Question

If consecutive whole numbers from $1$ onwards are written one after another to the right of$1$, find the digit at the $31^{\text{st}}$place.
A. $1$
B. $2$
C. $3$
D. $0$

Answer 1

Hint:
We write down our numbers as $1{\text{ 2 3 4 }}...................{\text{upto 31st place }}$then count which digit falls at that place then we will get our answer.

Complete step by step solution:
Here we are given that the consecutive whole numbers from $1$ onwards are written one after another to the right of$1$ and we need to find which digit is at the $31^{\text{st}}$ place. There is no other way rather than counting the terms first of all we should know what the whole numbers are.
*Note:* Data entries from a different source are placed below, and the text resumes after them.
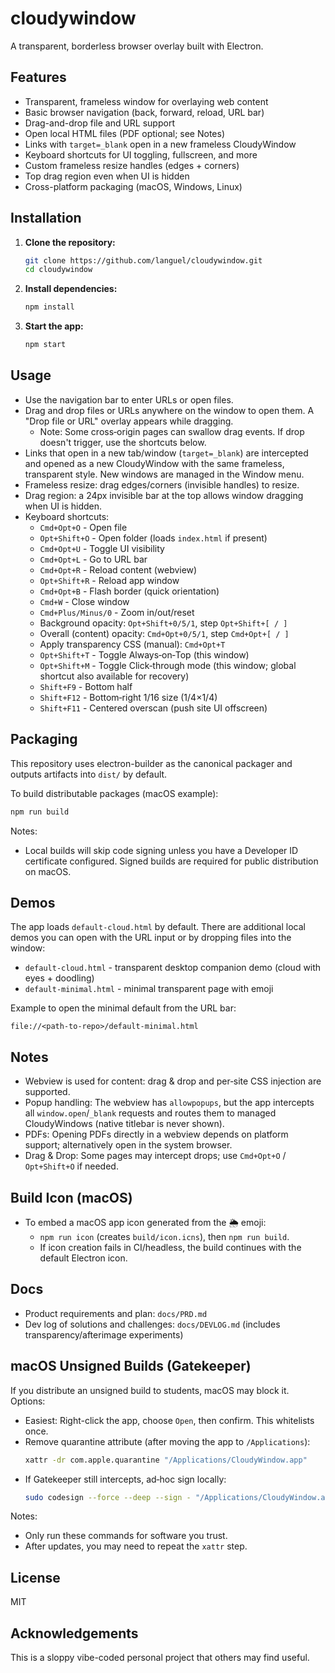 # cloudywindow

A transparent, borderless browser overlay built with Electron.

## Features
- Transparent, frameless window for overlaying web content
- Basic browser navigation (back, forward, reload, URL bar)
- Drag-and-drop file and URL support
- Open local HTML files (PDF optional; see Notes)
- Links with `target=_blank` open in a new frameless CloudyWindow
- Keyboard shortcuts for UI toggling, fullscreen, and more
- Custom frameless resize handles (edges + corners)
- Top drag region even when UI is hidden
- Cross-platform packaging (macOS, Windows, Linux)

## Installation

1. **Clone the repository:**
   ```sh
   git clone https://github.com/languel/cloudywindow.git
   cd cloudywindow
   ```
2. **Install dependencies:**
   ```sh
   npm install
   ```
3. **Start the app:**
   ```sh
   npm start
   ```

## Usage
- Use the navigation bar to enter URLs or open files.
- Drag and drop files or URLs anywhere on the window to open them. A "Drop file or URL" overlay appears while dragging.
  - Note: Some cross‑origin pages can swallow drag events. If drop doesn't trigger, use the shortcuts below.
- Links that open in a new tab/window (`target=_blank`) are intercepted and opened as a new CloudyWindow with the same frameless, transparent style. New windows are managed in the Window menu.
- Frameless resize: drag edges/corners (invisible handles) to resize.
- Drag region: a 24px invisible bar at the top allows window dragging when UI is hidden.
- Keyboard shortcuts:
  - `Cmd+Opt+O` - Open file
  - `Opt+Shift+O` - Open folder (loads `index.html` if present)
  - `Cmd+Opt+U` - Toggle UI visibility
  - `Cmd+Opt+L` - Go to URL bar
  - `Cmd+Opt+R` - Reload content (webview)
  - `Opt+Shift+R` - Reload app window
  - `Cmd+Opt+B` - Flash border (quick orientation)
  - `Cmd+W` - Close window
  - `Cmd+Plus/Minus/0` - Zoom in/out/reset
  - Background opacity: `Opt+Shift+0/5/1`, step `Opt+Shift+[ / ]`
  - Overall (content) opacity: `Cmd+Opt+0/5/1`, step `Cmd+Opt+[ / ]`
  - Apply transparency CSS (manual): `Cmd+Opt+T`
  - `Opt+Shift+T` - Toggle Always‑on‑Top (this window)
  - `Opt+Shift+M` - Toggle Click‑through mode (this window; global shortcut also available for recovery)
  - `Shift+F9` - Bottom half
  - `Shift+F12` - Bottom‑right 1/16 size (1/4×1/4)
  - `Shift+F11` - Centered overscan (push site UI offscreen)

## Packaging
This repository uses electron-builder as the canonical packager and outputs artifacts into `dist/` by default.

To build distributable packages (macOS example):
```sh
npm run build
```

Notes:
- Local builds will skip code signing unless you have a Developer ID certificate configured. Signed builds are required for public distribution on macOS.

## Demos
The app loads `default-cloud.html` by default. There are additional local demos you can open with the URL input or by dropping files into the window:

- `default-cloud.html` - transparent desktop companion demo (cloud with eyes + doodling)
- `default-minimal.html` - minimal transparent page with emoji

Example to open the minimal default from the URL bar:
```
file://<path-to-repo>/default-minimal.html
```

## Notes
- Webview is used for content: drag & drop and per‑site CSS injection are supported.
- Popup handling: The webview has `allowpopups`, but the app intercepts all `window.open`/`_blank` requests and routes them to managed CloudyWindows (native titlebar is never shown).
- PDFs: Opening PDFs directly in a webview depends on platform support; alternatively open in the system browser.
- Drag & Drop: Some pages may intercept drops; use `Cmd+Opt+O` / `Opt+Shift+O` if needed.

## Build Icon (macOS)
- To embed a macOS app icon generated from the 🌦️ emoji:
  - `npm run icon` (creates `build/icon.icns`), then `npm run build`.
  - If icon creation fails in CI/headless, the build continues with the default Electron icon.

## Docs
- Product requirements and plan: `docs/PRD.md`
- Dev log of solutions and challenges: `docs/DEVLOG.md` (includes transparency/afterimage experiments)

## macOS Unsigned Builds (Gatekeeper)
If you distribute an unsigned build to students, macOS may block it. Options:

- Easiest: Right-click the app, choose `Open`, then confirm. This whitelists once.
- Remove quarantine attribute (after moving the app to `/Applications`):
  ```sh
  xattr -dr com.apple.quarantine "/Applications/CloudyWindow.app"
  ```
- If Gatekeeper still intercepts, ad‑hoc sign locally:
  ```sh
  sudo codesign --force --deep --sign - "/Applications/CloudyWindow.app"
  ```

Notes:
- Only run these commands for software you trust.
- After updates, you may need to repeat the `xattr` step.

## License
MIT

## Acknowledgements
This is a sloppy vibe-coded personal project that others may find useful.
Whole numbers are the numbers starting from zero till infinity like $0,1,2,3,4,.........{\text{ and so on}}$that means the positive integers containing zero are called the whole numbers.
So we must know that every whole number is the integer but every integer is not the whole number as there are also the negative terms in the integers while not in the whole numbers.
Here in the question we are given that if the consecutive whole numbers from $1$ onwards are written one after another to the right of $1$ and we need to find the digit at the $31^{\text{st}}$ place.
So let us write the given statement in the form of the numerical digits so the numbers would be
$1{\text{ 2 3 4 5 6 7 8 9 10 11 12 13 14 15 16 17 18 19 20}}$
So here we get that 1st term is 1 and the second term is 2 and so on at the 31st place we get that there is the term 20 ending so we get that $0$ is the term at the $31^{\text{st}}$ place
So we can say that $0$ is the term at the $31^{\text{st}}$ place

So D is the correct option.

Note:
Every natural number is the whole number but every whole number is not the natural number as the natural numbers do not contain zero which is contained in the whole numbers.